Management of asymptomatic unruptured intracranial aneurysms remains controversial, and recent prospective follow-up studies showed that the rupture rate of small aneurysms is very low. These results are inconsistent with the finding that the majority of ruptured aneurysms in patients with subarachnoid hemorrhage are small.



Methods—

A Markov model was constructed to simulate the natural history of intracranial aneurysms. All epidemiological and statistical data obtained from the Portal Site of Official Statistics of Japan (e-Stat) were adjusted to the standardized age distribution.

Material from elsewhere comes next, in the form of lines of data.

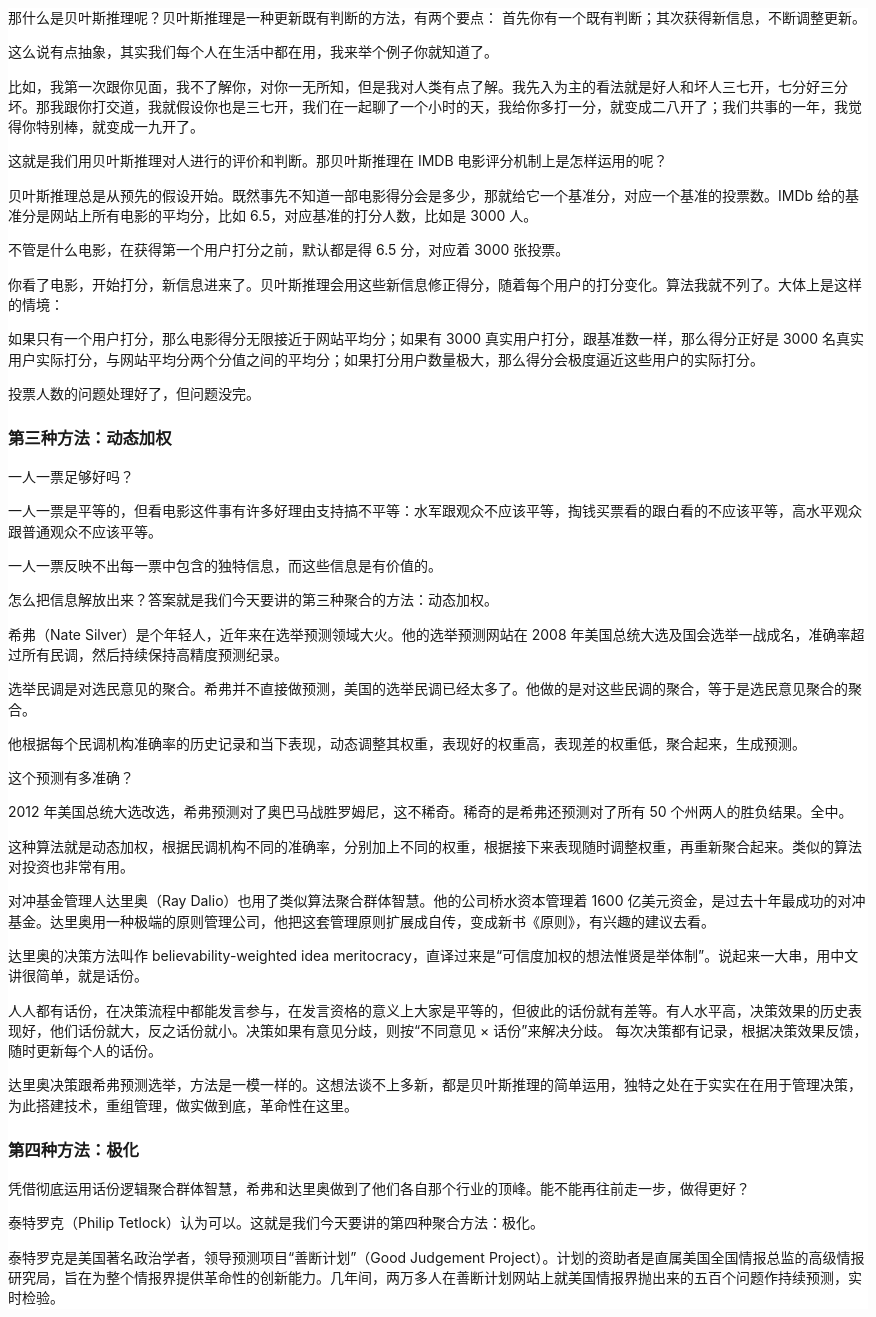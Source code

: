 那什么是贝叶斯推理呢？贝叶斯推理是一种更新既有判断的方法，有两个要点： 首先你有一个既有判断；其次获得新信息，不断调整更新。

这么说有点抽象，其实我们每个人在生活中都在用，我来举个例子你就知道了。

比如，我第一次跟你见面，我不了解你，对你一无所知，但是我对人类有点了解。我先入为主的看法就是好人和坏人三七开，七分好三分坏。那我跟你打交道，我就假设你也是三七开，我们在一起聊了一个小时的天，我给你多打一分，就变成二八开了；我们共事的一年，我觉得你特别棒，就变成一九开了。

这就是我们用贝叶斯推理对人进行的评价和判断。那贝叶斯推理在 IMDB 电影评分机制上是怎样运用的呢？

贝叶斯推理总是从预先的假设开始。既然事先不知道一部电影得分会是多少，那就给它一个基准分，对应一个基准的投票数。IMDb 给的基准分是网站上所有电影的平均分，比如 6.5，对应基准的打分人数，比如是 3000 人。

不管是什么电影，在获得第一个用户打分之前，默认都是得 6.5 分，对应着 3000 张投票。

你看了电影，开始打分，新信息进来了。贝叶斯推理会用这些新信息修正得分，随着每个用户的打分变化。算法我就不列了。大体上是这样的情境：

如果只有一个用户打分，那么电影得分无限接近于网站平均分；如果有 3000 真实用户打分，跟基准数一样，那么得分正好是 3000 名真实用户实际打分，与网站平均分两个分值之间的平均分；如果打分用户数量极大，那么得分会极度逼近这些用户的实际打分。

投票人数的问题处理好了，但问题没完。

### 第三种方法：动态加权

一人一票足够好吗？

一人一票是平等的，但看电影这件事有许多好理由支持搞不平等：水军跟观众不应该平等，掏钱买票看的跟白看的不应该平等，高水平观众跟普通观众不应该平等。

一人一票反映不出每一票中包含的独特信息，而这些信息是有价值的。

怎么把信息解放出来？答案就是我们今天要讲的第三种聚合的方法：动态加权。

希弗（Nate Silver）是个年轻人，近年来在选举预测领域大火。他的选举预测网站在 2008 年美国总统大选及国会选举一战成名，准确率超过所有民调，然后持续保持高精度预测纪录。

选举民调是对选民意见的聚合。希弗并不直接做预测，美国的选举民调已经太多了。他做的是对这些民调的聚合，等于是选民意见聚合的聚合。

他根据每个民调机构准确率的历史记录和当下表现，动态调整其权重，表现好的权重高，表现差的权重低，聚合起来，生成预测。

这个预测有多准确？

2012 年美国总统大选改选，希弗预测对了奥巴马战胜罗姆尼，这不稀奇。稀奇的是希弗还预测对了所有 50 个州两人的胜负结果。全中。

这种算法就是动态加权，根据民调机构不同的准确率，分别加上不同的权重，根据接下来表现随时调整权重，再重新聚合起来。类似的算法对投资也非常有用。

对冲基金管理人达里奥（Ray Dalio）也用了类似算法聚合群体智慧。他的公司桥水资本管理着 1600 亿美元资金，是过去十年最成功的对冲基金。达里奥用一种极端的原则管理公司，他把这套管理原则扩展成自传，变成新书《原则》，有兴趣的建议去看。

达里奥的决策方法叫作 believability-weighted idea meritocracy，直译过来是“可信度加权的想法惟贤是举体制”。说起来一大串，用中文讲很简单，就是话份。

人人都有话份，在决策流程中都能发言参与，在发言资格的意义上大家是平等的，但彼此的话份就有差等。有人水平高，决策效果的历史表现好，他们话份就大，反之话份就小。决策如果有意见分歧，则按“不同意见 × 话份”来解决分歧。 每次决策都有记录，根据决策效果反馈，随时更新每个人的话份。

达里奥决策跟希弗预测选举，方法是一模一样的。这想法谈不上多新，都是贝叶斯推理的简单运用，独特之处在于实实在在用于管理决策，为此搭建技术，重组管理，做实做到底，革命性在这里。

### 第四种方法：极化

凭借彻底运用话份逻辑聚合群体智慧，希弗和达里奥做到了他们各自那个行业的顶峰。能不能再往前走一步，做得更好？

泰特罗克（Philip Tetlock）认为可以。这就是我们今天要讲的第四种聚合方法：极化。

泰特罗克是美国著名政治学者，领导预测项目“善断计划”（Good Judgement Project）。计划的资助者是直属美国全国情报总监的高级情报研究局，旨在为整个情报界提供革命性的创新能力。几年间，两万多人在善断计划网站上就美国情报界抛出来的五百个问题作持续预测，实时检验。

From the selected data of aneurysm formation, the prevalence of unruptured aneurysms was estimated as 1.45% and the incidence of subarachnoid hemorrhage calculated to be 19.7/100 000/year in the whole standardized population.



Results—

The function for rupture rate constant with time was first analyzed. Selected values for annual rupture rates of 0.3%, 0.5%, 0.7%, and 1.0% showed inconsistencies in the relationship between the prevalence of unruptured aneurysm and the incidence of subarachnoid hemorrhage. Next, the function for a short period of high risk followed by a long period of low risk was considered. Annual rupture rates of 0.5%, 0.7%, and 1.0% indicated epidemiological compatibility with additional early rupture rates of 20%, 15%, and 10%, respectively.



Conclusions—

This study suggests that some aneurysms bleed shortly after formation and thus are rarely detected as unruptured aneurysms. Most aneurysms without early rupture remain stable for the remainder of life through some healing process, and prophylactic treatment for incidentally identified small unruptured aneurysms has no rationale.